/    /  Pig Latin – Datatypes

Pig Latin – Datatypes:

  1. Relation – Pig Latin statements work with relations. We can say relation as a bag which contains all the elements. We can say it as a table in RDBMS.
  2. Bag – A bag is a collection of tuples. A bag can have tuples with any with different number of fields.
  3. Tuple – A tuple is an ordered set of fields. We can think it as a row which contain any number of fields. Here the field can have any type of datatype.
  4. Map – It is a set of key-value pairs.
  5. Field – It contains the data.

We also have simple datatypes like int, long, float, double, chararray, bytearray, etc. Bag, tuple, map are called as complex datatypes. We can load the data using datatypes or without data types.

If we do not supply any datatypes the default datatype is bytearray. Then if we generate any results we can get different output by implicit conversion of that datatype, so it is recommended to define any datatype while loading the data in the pig.

Let us take an example:

A = LOAD 'student' USING PigStorage() AS (name:chararray, age:int, gpa:float);

X = FOREACH A GENERATE name,$2;

Dump X;

In the above example, the name of relation is A. We can refer the name here using name or its positional notation also($0).

A = LOAD 'data' AS (t1:tuple(t1a:int, t1b:int,t1c:int),t2:tuple(t2a:int,t2b:int,t2c:int));

DUMP A;

X = FOREACH A GENERATE t1.t1a,t2.$0;

Here A contains the tuples and we are using deference operators(the dot in t1.t1a) to access the fields in tuples.
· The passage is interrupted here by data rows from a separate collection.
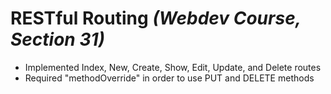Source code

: # RESTful Routing *(Webdev Course, Section 31)*

- Implemented Index, New, Create, Show, Edit, Update, and Delete routes
- Required "methodOverride" in order to use PUT and DELETE methods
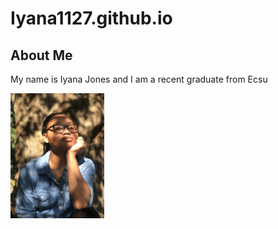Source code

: # Iyana1127.github.io

<h2>About Me</h2>
<p>My name is Iyana Jones and I am a recent graduate from Ecsu</p>

<img src="Zoompic.jpg" width="150px">
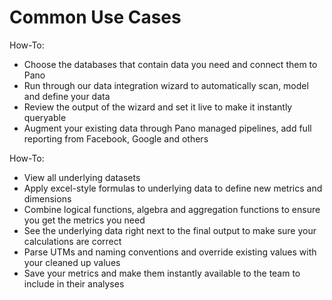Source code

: # Common Use Cases



How-To:

* Choose the databases that contain data you need and connect them to Pano
* Run through our data integration wizard to automatically scan, model and define your data
* Review the output of the wizard and set it live to make it instantly queryable
* Augment your existing data through Pano managed pipelines, add full reporting from Facebook, Google and others



How-To:

* View all underlying datasets
* Apply excel-style formulas to underlying data to define new metrics and dimensions
* Combine logical functions, algebra and aggregation functions to ensure you get the metrics you need
* See the underlying data right next to the final output to make sure your calculations are correct
* Parse UTMs and naming conventions and override existing values with your cleaned up values
* Save your metrics and make them instantly available to the team to include in their analyses

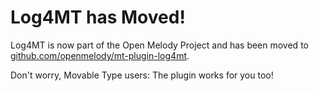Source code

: # Log4MT has Moved!

Log4MT is now part of the Open Melody Project and has been moved to
[github.com/openmelody/mt-plugin-log4mt](https://github.com/openmelody/mt-plugin-log4mt).

Don't worry, Movable Type users: The plugin works for you too!
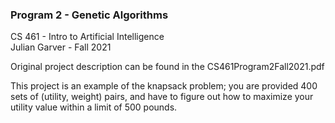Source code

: ### Program 2 - Genetic Algorithms
CS 461 - Intro to Artificial Intelligence  
Julian Garver - Fall 2021

Original project description can be found in the CS461Program2Fall2021.pdf

This project is an example of the knapsack problem; you are provided 400 sets of (utility, weight) pairs, and have to figure out how to maximize your utility value within a limit of 500 pounds.

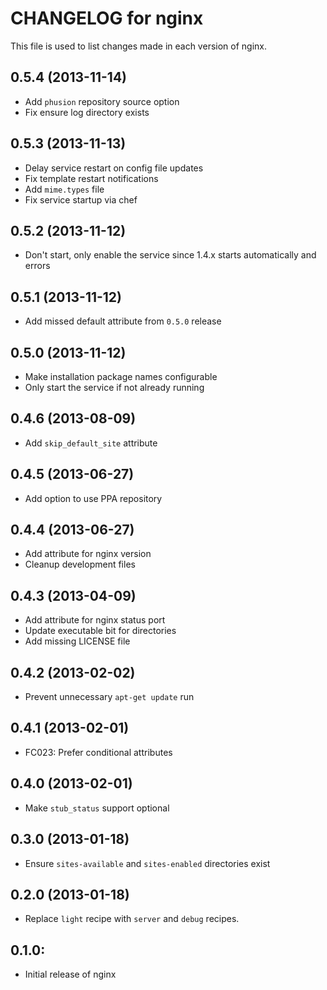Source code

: # CHANGELOG for nginx

This file is used to list changes made in each version of nginx.

## 0.5.4 (2013-11-14)

* Add `phusion` repository source option
* Fix ensure log directory exists

## 0.5.3 (2013-11-13)

* Delay service restart on config file updates
* Fix template restart notifications
* Add `mime.types` file
* Fix service startup via chef

## 0.5.2 (2013-11-12)

* Don't start, only enable the service since 1.4.x starts automatically and errors

## 0.5.1 (2013-11-12)

* Add missed default attribute from `0.5.0` release

## 0.5.0 (2013-11-12)

* Make installation package names configurable
* Only start the service if not already running

## 0.4.6 (2013-08-09)

* Add `skip_default_site` attribute

## 0.4.5 (2013-06-27)

* Add option to use PPA repository

## 0.4.4 (2013-06-27)

* Add attribute for nginx version
* Cleanup development files

## 0.4.3 (2013-04-09)

* Add attribute for nginx status port
* Update executable bit for directories
* Add missing LICENSE file

## 0.4.2 (2013-02-02)

* Prevent unnecessary `apt-get update` run

## 0.4.1 (2013-02-01)

* FC023: Prefer conditional attributes

## 0.4.0 (2013-02-01)

* Make `stub_status` support optional

## 0.3.0 (2013-01-18)

* Ensure `sites-available` and `sites-enabled` directories exist

## 0.2.0 (2013-01-18)

* Replace `light` recipe with `server` and `debug` recipes.

## 0.1.0:

* Initial release of nginx
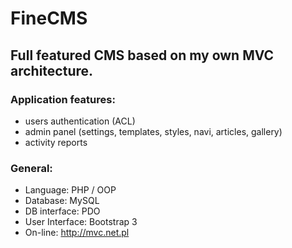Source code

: # FineCMS
## Full featured CMS based on my own MVC architecture.
### Application features:
* users authentication (ACL)
* admin panel (settings, templates, styles, navi, articles, gallery)
* activity reports

### General:
* Language: PHP / OOP
* Database: MySQL
* DB interface: PDO
* User Interface: Bootstrap 3
* On-line: http://mvc.net.pl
Some of the examples of Pig which you can try are,

X = GROUP A BY f2*f3;

X = FILTER A BY (f1==8) OR (NOT (f2+f3 > f1));

X = FOREACH A GENERATE f1, f2, f1%f2;

X = FILTER A BY (f1 == 8);

Now let us look at some of the Pig Latin statements,

Note:

In general, Pig processes Pig Latin statements as follows:

  1. First, Pig validates the syntax and semantics of all statements.
  2. Next, if Pig encounters a DUMP or STORE, Pig will execute the statements.